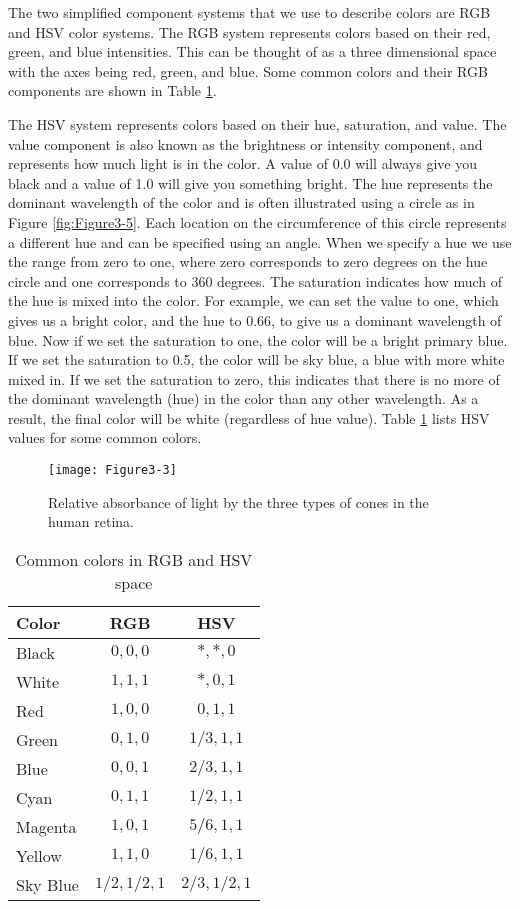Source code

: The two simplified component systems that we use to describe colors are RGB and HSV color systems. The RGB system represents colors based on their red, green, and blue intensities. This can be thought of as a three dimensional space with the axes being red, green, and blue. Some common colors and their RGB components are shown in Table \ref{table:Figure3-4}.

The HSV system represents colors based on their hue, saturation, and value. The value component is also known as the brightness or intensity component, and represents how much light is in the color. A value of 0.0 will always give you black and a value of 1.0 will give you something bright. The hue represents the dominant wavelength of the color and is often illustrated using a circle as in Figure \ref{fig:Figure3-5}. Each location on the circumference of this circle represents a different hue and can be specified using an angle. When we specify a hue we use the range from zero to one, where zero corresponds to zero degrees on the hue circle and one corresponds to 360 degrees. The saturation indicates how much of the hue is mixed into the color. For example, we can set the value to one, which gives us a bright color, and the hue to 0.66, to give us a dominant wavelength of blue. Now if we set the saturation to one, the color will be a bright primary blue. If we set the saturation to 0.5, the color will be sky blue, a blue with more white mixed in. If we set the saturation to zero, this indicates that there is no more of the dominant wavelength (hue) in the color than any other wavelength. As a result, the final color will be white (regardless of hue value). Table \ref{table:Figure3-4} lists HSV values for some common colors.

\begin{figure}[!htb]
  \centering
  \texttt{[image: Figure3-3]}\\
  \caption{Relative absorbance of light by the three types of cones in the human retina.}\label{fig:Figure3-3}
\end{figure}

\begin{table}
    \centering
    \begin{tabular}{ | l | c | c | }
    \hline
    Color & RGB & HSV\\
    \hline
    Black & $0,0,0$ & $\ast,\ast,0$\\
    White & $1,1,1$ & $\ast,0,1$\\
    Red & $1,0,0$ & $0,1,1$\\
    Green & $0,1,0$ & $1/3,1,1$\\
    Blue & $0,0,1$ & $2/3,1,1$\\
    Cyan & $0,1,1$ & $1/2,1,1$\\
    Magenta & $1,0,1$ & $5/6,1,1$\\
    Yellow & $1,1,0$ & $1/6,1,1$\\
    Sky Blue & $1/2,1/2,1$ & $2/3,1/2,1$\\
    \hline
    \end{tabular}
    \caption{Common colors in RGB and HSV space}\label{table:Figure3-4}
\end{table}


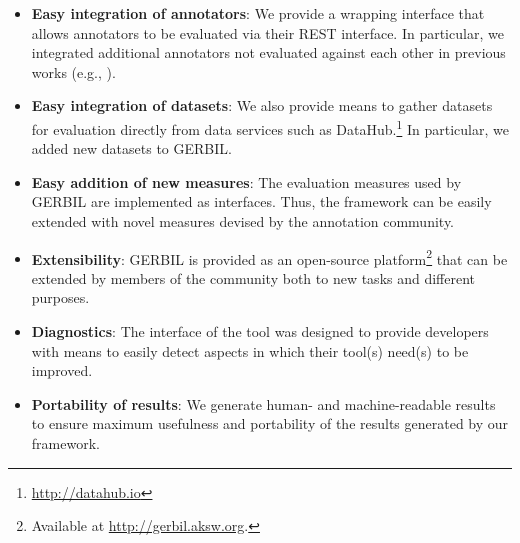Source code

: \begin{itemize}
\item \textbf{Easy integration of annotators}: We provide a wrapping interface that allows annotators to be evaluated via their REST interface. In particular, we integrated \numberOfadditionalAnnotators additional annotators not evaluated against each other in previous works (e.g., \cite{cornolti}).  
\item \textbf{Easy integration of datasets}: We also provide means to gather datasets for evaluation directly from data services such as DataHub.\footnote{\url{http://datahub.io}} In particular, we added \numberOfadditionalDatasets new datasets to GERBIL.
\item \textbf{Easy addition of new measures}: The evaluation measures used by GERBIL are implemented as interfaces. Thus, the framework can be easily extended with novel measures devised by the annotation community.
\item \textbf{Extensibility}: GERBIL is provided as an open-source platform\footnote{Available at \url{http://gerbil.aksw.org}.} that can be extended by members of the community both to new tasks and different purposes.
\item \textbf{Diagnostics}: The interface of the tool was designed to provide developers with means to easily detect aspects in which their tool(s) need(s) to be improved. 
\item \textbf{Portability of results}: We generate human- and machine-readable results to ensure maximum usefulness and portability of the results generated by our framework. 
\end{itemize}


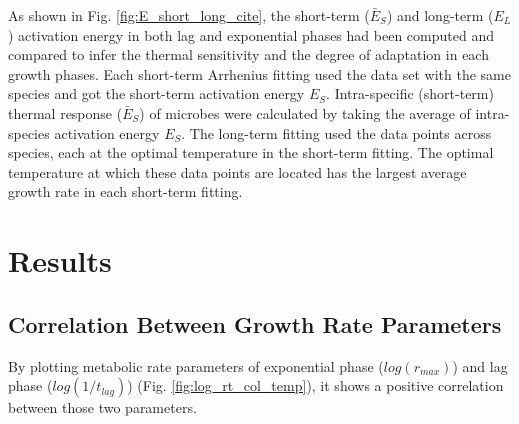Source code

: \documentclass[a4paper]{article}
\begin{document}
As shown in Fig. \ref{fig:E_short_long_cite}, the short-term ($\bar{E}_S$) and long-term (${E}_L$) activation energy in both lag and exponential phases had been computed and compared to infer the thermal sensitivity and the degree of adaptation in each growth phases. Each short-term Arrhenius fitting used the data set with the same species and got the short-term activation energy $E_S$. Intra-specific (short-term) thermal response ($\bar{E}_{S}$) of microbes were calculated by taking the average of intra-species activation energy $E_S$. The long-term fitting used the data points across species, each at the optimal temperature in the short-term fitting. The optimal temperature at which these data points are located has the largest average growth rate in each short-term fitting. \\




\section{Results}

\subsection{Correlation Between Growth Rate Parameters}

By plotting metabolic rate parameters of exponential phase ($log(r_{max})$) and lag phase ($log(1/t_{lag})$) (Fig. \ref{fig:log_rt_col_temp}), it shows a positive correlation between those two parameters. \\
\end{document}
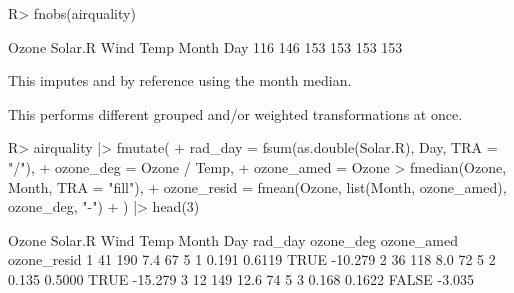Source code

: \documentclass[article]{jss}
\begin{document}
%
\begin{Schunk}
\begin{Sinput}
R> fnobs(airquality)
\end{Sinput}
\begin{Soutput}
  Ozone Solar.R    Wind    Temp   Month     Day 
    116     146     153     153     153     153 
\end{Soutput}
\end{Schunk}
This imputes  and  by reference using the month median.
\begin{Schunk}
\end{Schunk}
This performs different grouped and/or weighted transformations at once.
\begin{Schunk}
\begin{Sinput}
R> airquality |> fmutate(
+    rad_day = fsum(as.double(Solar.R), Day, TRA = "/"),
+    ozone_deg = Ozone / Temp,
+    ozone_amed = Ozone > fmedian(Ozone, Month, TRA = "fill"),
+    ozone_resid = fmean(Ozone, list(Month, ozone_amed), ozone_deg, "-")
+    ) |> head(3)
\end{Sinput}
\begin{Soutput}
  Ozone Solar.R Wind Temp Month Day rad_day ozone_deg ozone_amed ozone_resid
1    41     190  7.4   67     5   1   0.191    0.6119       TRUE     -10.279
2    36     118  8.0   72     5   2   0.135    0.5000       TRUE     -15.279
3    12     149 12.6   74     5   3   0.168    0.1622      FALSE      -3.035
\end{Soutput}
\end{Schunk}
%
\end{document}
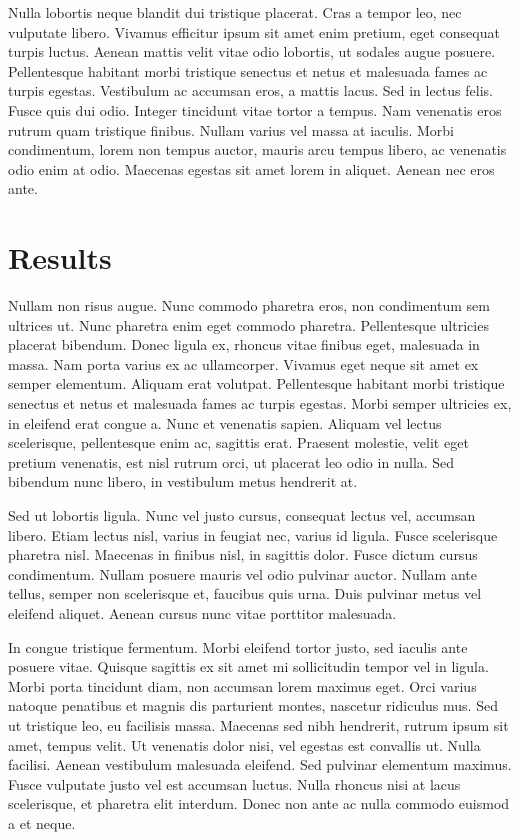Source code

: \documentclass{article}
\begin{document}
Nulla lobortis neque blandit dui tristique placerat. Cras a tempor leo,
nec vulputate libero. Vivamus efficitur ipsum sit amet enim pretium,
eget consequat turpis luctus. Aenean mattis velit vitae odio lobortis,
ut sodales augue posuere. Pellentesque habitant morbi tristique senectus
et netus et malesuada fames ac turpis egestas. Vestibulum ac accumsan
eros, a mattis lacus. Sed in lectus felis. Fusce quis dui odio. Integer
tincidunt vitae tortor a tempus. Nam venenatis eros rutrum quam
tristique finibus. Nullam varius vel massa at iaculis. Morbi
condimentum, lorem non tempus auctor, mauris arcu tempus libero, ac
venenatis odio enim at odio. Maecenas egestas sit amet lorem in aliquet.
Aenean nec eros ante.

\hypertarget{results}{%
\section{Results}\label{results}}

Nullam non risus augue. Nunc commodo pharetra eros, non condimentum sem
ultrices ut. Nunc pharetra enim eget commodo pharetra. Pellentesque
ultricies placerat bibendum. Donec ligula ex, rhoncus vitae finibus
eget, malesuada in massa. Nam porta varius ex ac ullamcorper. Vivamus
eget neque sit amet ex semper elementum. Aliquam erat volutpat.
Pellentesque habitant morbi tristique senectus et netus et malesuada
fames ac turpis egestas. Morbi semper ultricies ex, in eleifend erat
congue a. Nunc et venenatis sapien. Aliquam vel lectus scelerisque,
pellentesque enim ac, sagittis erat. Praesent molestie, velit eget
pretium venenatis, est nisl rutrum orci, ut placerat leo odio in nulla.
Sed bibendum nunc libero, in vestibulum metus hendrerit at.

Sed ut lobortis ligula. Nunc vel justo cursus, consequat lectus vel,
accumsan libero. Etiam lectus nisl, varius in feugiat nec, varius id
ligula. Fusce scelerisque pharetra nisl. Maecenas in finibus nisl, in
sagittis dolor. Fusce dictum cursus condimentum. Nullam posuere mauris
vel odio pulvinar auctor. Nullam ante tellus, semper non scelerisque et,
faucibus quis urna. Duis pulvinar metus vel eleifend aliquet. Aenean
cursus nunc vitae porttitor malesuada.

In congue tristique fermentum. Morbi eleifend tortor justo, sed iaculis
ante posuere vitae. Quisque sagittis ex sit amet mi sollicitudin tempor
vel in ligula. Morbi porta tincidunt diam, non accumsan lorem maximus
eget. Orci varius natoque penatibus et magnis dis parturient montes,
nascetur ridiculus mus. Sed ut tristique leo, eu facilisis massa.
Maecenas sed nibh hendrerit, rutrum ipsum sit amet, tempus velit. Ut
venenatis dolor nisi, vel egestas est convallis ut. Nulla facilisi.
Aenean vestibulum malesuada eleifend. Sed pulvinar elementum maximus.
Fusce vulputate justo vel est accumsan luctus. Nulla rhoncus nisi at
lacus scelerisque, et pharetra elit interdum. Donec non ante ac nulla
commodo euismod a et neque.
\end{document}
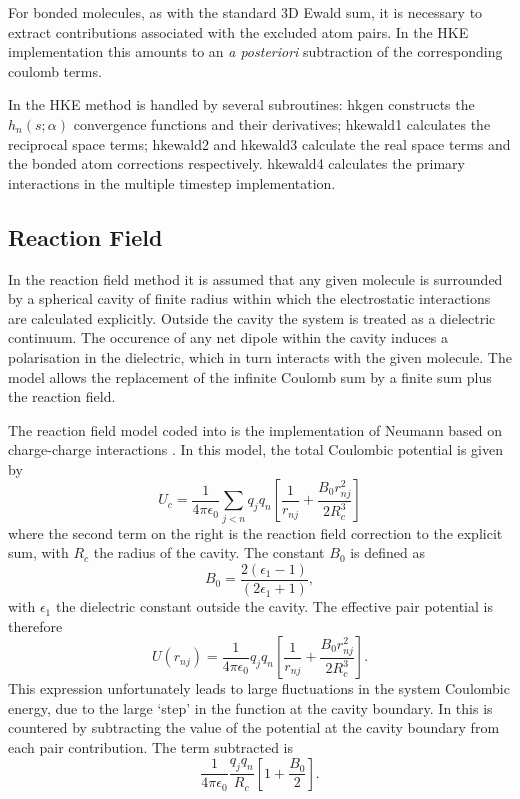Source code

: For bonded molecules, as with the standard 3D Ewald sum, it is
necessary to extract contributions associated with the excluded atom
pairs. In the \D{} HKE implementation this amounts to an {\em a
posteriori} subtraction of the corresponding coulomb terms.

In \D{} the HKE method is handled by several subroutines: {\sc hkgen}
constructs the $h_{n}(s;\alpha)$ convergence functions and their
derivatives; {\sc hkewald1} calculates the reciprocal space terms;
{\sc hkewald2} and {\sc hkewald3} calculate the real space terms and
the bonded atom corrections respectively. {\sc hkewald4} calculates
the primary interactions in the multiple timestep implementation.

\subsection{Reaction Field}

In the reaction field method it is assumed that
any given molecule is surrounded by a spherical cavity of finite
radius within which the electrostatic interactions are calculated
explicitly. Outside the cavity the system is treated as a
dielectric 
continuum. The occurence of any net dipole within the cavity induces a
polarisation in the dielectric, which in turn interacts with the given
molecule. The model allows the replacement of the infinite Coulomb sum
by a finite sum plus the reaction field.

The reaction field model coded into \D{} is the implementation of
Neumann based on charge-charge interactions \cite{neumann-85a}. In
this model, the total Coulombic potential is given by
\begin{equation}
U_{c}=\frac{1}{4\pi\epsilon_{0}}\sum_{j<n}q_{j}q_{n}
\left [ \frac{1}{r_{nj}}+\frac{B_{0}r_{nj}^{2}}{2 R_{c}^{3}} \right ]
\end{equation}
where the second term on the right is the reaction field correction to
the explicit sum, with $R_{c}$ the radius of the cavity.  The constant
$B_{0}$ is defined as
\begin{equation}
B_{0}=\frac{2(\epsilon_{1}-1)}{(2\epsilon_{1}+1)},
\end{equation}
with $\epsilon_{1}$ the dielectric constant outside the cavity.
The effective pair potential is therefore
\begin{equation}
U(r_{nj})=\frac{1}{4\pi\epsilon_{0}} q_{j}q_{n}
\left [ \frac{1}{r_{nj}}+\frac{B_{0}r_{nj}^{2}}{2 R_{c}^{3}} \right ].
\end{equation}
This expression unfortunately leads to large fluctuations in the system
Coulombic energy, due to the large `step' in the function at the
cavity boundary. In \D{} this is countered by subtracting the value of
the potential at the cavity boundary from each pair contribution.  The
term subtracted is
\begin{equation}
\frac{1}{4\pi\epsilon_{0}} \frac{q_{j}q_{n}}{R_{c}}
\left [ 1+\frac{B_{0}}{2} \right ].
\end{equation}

··········

• _What to do_
Take the entries above and copy exactly the lines starting at the one with "vel in ligula." and ending at the one with "Ewald sum, it is"; nothing outside that span, and no pictures.

• _Task result_
vel in ligula. Morbi porta tincidunt diam, non accumsan lorem maximus
eget. Orci varius natoque penatibus et magnis dis parturient montes,
nascetur ridiculus mus. Sed ut tristique leo, eu facilisis massa.
Maecenas sed nibh hendrerit, rutrum ipsum sit amet, tempus velit. Ut
venenatis dolor nisi, vel egestas est convallis ut. Nulla facilisi.
Aenean vestibulum malesuada eleifend. Sed pulvinar elementum maximus.
Fusce vulputate justo vel est accumsan luctus. Nulla rhoncus nisi at
lacus scelerisque, et pharetra elit interdum. Donec non ante ac nulla
commodo euismod a et neque.
\end{document}
Source code

: For bonded molecules, as with the standard 3D Ewald sum, it is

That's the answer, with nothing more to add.